Wow, this is a no brainer: The enclosed flyer announces a new program the City of Dana Point has made available to all residents. Effective February 1, you can call for free, at your curb pick-up, of various Household Hazardous Waste (HHW). This includes a wide variety of materials and items that should never be disposed of in our regular trash pick-up and could be hazardous if kept around the home, if no longer in use. Just follow the instructions provided on the flyer and rid yourself of these items at your doorstep. Aha! Not only can you dispose of a variety of household batteries in above process, but, did you know that storing used batteries can present a fire hazard as they can ignite when leaking acid occurs? Get rid of them if they no longer can be used. And, have you replaced the batteries in your smoke alarms lately and checked that they are functional?
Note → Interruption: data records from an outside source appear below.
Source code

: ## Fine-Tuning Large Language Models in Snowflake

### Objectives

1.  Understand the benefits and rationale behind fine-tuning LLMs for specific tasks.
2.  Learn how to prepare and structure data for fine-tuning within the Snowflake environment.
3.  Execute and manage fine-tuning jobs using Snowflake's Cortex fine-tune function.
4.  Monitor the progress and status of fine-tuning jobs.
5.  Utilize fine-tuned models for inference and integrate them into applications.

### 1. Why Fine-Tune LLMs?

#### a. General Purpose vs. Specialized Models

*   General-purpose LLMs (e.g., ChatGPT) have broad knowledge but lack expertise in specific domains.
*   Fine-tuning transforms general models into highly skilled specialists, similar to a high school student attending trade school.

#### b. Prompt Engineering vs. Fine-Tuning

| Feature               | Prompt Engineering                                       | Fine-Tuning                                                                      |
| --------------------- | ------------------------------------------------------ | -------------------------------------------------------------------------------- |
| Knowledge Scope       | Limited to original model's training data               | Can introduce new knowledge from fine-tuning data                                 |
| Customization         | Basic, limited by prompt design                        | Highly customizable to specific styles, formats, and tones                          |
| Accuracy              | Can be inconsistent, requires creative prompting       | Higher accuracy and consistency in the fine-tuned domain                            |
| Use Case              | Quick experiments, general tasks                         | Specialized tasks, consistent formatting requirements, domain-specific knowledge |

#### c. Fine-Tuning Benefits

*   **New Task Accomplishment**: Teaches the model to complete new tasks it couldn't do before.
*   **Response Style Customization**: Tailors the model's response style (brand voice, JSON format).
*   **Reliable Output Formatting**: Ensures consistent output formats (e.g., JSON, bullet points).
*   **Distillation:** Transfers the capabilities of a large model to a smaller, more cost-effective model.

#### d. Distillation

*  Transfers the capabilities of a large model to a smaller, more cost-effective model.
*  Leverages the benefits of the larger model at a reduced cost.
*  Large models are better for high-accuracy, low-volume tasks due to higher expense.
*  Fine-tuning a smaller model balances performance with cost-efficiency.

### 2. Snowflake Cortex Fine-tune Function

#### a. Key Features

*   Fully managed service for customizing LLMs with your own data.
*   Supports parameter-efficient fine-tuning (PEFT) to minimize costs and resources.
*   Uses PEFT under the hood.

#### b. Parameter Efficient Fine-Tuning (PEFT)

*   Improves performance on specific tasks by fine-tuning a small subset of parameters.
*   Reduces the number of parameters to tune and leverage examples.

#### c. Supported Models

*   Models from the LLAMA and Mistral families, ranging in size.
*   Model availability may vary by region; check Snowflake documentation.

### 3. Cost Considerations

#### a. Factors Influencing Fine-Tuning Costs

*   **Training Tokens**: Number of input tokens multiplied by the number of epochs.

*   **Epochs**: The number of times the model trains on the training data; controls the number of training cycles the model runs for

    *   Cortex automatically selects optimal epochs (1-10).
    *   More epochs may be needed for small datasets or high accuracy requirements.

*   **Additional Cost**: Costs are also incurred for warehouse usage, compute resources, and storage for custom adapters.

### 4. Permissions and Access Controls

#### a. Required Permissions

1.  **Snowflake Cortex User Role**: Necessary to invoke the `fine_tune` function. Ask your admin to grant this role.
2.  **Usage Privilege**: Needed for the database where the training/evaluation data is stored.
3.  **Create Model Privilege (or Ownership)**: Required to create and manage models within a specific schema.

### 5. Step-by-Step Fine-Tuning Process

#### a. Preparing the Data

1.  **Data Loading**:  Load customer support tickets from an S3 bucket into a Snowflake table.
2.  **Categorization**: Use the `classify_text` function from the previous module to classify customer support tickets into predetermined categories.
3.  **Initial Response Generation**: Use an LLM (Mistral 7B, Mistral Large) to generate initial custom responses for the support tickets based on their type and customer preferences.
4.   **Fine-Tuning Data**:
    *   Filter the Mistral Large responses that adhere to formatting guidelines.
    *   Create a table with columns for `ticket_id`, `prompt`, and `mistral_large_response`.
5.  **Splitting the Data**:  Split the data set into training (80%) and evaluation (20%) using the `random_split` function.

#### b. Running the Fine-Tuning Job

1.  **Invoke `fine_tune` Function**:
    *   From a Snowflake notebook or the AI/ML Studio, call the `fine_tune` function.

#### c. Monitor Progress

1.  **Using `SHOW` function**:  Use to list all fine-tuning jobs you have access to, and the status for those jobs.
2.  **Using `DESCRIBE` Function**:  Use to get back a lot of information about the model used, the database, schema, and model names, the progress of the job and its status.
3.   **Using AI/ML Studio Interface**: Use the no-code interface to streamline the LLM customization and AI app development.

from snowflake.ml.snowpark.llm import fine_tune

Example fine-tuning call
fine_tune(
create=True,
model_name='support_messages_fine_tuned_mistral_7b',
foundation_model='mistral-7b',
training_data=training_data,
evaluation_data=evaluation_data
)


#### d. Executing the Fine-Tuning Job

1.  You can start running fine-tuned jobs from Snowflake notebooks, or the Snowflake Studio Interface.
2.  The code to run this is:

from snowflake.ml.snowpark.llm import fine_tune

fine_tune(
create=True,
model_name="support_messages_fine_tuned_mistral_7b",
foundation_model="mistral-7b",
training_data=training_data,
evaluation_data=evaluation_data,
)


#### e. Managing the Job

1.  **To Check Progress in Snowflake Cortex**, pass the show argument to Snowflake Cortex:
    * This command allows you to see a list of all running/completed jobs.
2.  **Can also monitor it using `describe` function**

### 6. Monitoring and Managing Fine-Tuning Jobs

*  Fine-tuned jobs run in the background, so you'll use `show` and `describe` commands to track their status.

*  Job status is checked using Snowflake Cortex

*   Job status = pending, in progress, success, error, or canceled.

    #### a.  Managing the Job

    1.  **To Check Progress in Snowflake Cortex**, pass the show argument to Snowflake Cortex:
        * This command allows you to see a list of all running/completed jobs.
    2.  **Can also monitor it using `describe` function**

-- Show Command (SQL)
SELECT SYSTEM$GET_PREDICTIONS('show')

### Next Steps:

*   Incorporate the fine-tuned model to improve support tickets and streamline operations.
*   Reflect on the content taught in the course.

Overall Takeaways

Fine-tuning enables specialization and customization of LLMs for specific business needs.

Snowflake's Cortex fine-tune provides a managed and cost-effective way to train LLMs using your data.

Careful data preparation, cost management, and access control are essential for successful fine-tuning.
Why not check your new 2014 calendar now and mark reminders to check your various emergency supplies for your home and automobiles? Make sure nothing has expired, spoiled, or changed. Do you have an updated list of all emergency contacts: family, friends, school, and, make sure all family members have copies, too. And, in your automobiles.

A disaster can cause significant financial loss. Your home may be severely damaged or destroyed. You may be forced to live in temporary housing. Income may be cut off or significantly reduced. Important financial records could be destroyed. Take the time now to assess your situation, plan, and ask questions. To help you, consider using the emergency financial first aid kit (EFFAK), a tool developed by Operation Hope, FEMA, and Citizen Corps or contact your local Red Cross for more information. Remember, you can Google an immense amount of help and resources over the internet to get direction and answer questions.

Have you checked your children’s school Website or called the school office to request a copy of the school’s emergency plan? Keep a copy at home, work, in your car and make sure the school’s plan is incorporated into your family’s emergency plan.

While we’re on the subject of children’s safety…. Have you taught them how to dial 9-1-1 and other important numbers such as your office, relatives, friends, etc., in an emergency?

Remember, while we do have police and fire services, medical resources, and other agencies to call upon in need, many of them might be unavailable in a serious disaster, such as an earthquake. Be prepared to address all of your personal and family needs first with the proper emergency preparedness.